Espero haberte ayudado


----------



## Domtom

Es la 2ª, así que si alguien sabe cómo se dice, *en una sola palabra* *francesa *(si existe), *"une sensualité un peu malsaine" *en la frase "porque le provoca una sensualité un peu malsaine", se agradecería.

Basándose en el DRAE, tb. se puede explicar diciendo "porque le provoca reacciones mentales moralmente insanas", y por eso se dice, ejemplo del mismo diccionario, _"Una novela morbosa"._

Gracias, denBosch.


----------



## GURB

El DUEA da de " morbo" la definicion siguiente:_ col_. Atraccion y excitacion que produce lo desagradable, lo cruel, lo prohibido o lo considerado inmoral.
A partir de aqui no me parece aventurado traducir por: " parce que çà l'excite."


----------



## Gévy

Hola:

Morbo en francés no se emplea así como así, no tanto como en español.
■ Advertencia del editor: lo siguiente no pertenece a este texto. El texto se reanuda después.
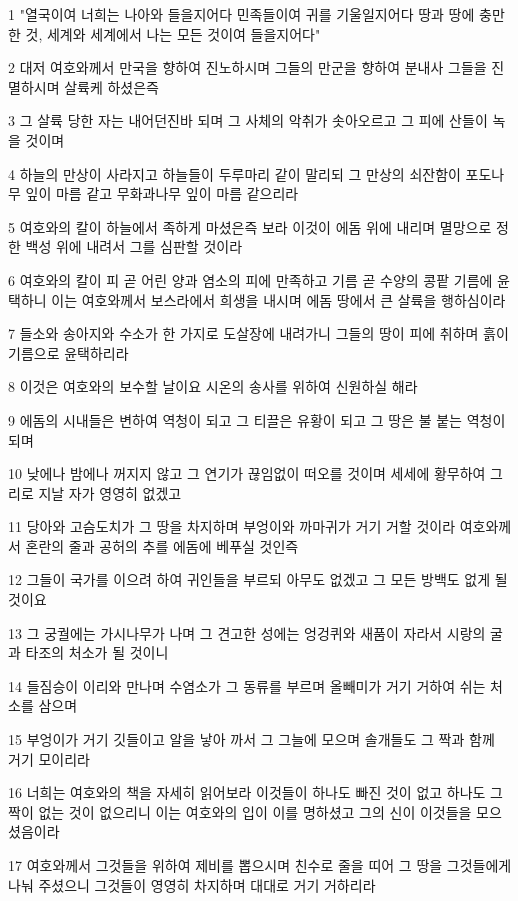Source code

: \par 1 "열국이여 너희는 나아와 들을지어다 민족들이여 귀를 기울일지어다 땅과 땅에 충만한 것, 세계와 세계에서 나는 모든 것이여 들을지어다"
\par 2 대저 여호와께서 만국을 향하여 진노하시며 그들의 만군을 향하여 분내사 그들을 진멸하시며 살륙케 하셨은즉
\par 3 그 살륙 당한 자는 내어던진바 되며 그 사체의 악취가 솟아오르고 그 피에 산들이 녹을 것이며
\par 4 하늘의 만상이 사라지고 하늘들이 두루마리 같이 말리되 그 만상의 쇠잔함이 포도나무 잎이 마름 같고 무화과나무 잎이 마름 같으리라
\par 5 여호와의 칼이 하늘에서 족하게 마셨은즉 보라 이것이 에돔 위에 내리며 멸망으로 정한 백성 위에 내려서 그를 심판할 것이라
\par 6 여호와의 칼이 피 곧 어린 양과 염소의 피에 만족하고 기름 곧 수양의 콩팥 기름에 윤택하니 이는 여호와께서 보스라에서 희생을 내시며 에돔 땅에서 큰 살륙을 행하심이라
\par 7 들소와 송아지와 수소가 한 가지로 도살장에 내려가니 그들의 땅이 피에 취하며 흙이 기름으로 윤택하리라
\par 8 이것은 여호와의 보수할 날이요 시온의 송사를 위하여 신원하실 해라
\par 9 에돔의 시내들은 변하여 역청이 되고 그 티끌은 유황이 되고 그 땅은 불 붙는 역청이 되며
\par 10 낮에나 밤에나 꺼지지 않고 그 연기가 끊임없이 떠오를 것이며 세세에 황무하여 그리로 지날 자가 영영히 없겠고
\par 11 당아와 고슴도치가 그 땅을 차지하며 부엉이와 까마귀가 거기 거할 것이라 여호와께서 혼란의 줄과 공허의 추를 에돔에 베푸실 것인즉
\par 12 그들이 국가를 이으려 하여 귀인들을 부르되 아무도 없겠고 그 모든 방백도 없게 될 것이요
\par 13 그 궁궐에는 가시나무가 나며 그 견고한 성에는 엉겅퀴와 새품이 자라서 시랑의 굴과 타조의 처소가 될 것이니
\par 14 들짐승이 이리와 만나며 수염소가 그 동류를 부르며 올빼미가 거기 거하여 쉬는 처소를 삼으며
\par 15 부엉이가 거기 깃들이고 알을 낳아 까서 그 그늘에 모으며 솔개들도 그 짝과 함께 거기 모이리라
\par 16 너희는 여호와의 책을 자세히 읽어보라 이것들이 하나도 빠진 것이 없고 하나도 그 짝이 없는 것이 없으리니 이는 여호와의 입이 이를 명하셨고 그의 신이 이것들을 모으셨음이라
\par 17 여호와께서 그것들을 위하여 제비를 뽑으시며 친수로 줄을 띠어 그 땅을 그것들에게 나눠 주셨으니 그것들이 영영히 차지하며 대대로 거기 거하리라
Es una palabra culta.

Pienso como Gurb: Ça l'excite.

Es lo que diríamos, así, normalmente.

Un beso,

Gévy


----------



## josepbadalona

Gurb tiene toda la razón, como siempre.


----------



## Domtom

Remerciements (par ordre alphabétique): DenBosch, Gévy, Gurb, Josepbadalona.

El reciente tema sobre la *“Petite aguicheuse*”, me ha hecho recordarme, por asociación de ideas, del hilo que abrí sobre _le da morbo_, por lo que vuelvo a él, como estás viendo.

Y es que no me convence

Le da morbo

Ça l’excite

Me explico. Pongamos por ejemplo el caso de los filósofos del siglo XIX, con Hegel y compañía. Es sabido que, no pocos de ellos, al escribir en sus obras lo hacían de un modo expresamente enrevesado, o sea, que por ejemplo en un determinado momento en vez de exponer con claridad un determinado pensamiento, lo expresaban con una cierta trampa intelectual, para que te pensaras que quería decir “A”, seguías leyendo, creando en “A”, y unas páginas después el autor te dice “y eso que dije no quiere decir “A” sino más bien "B" y bla... bla...”.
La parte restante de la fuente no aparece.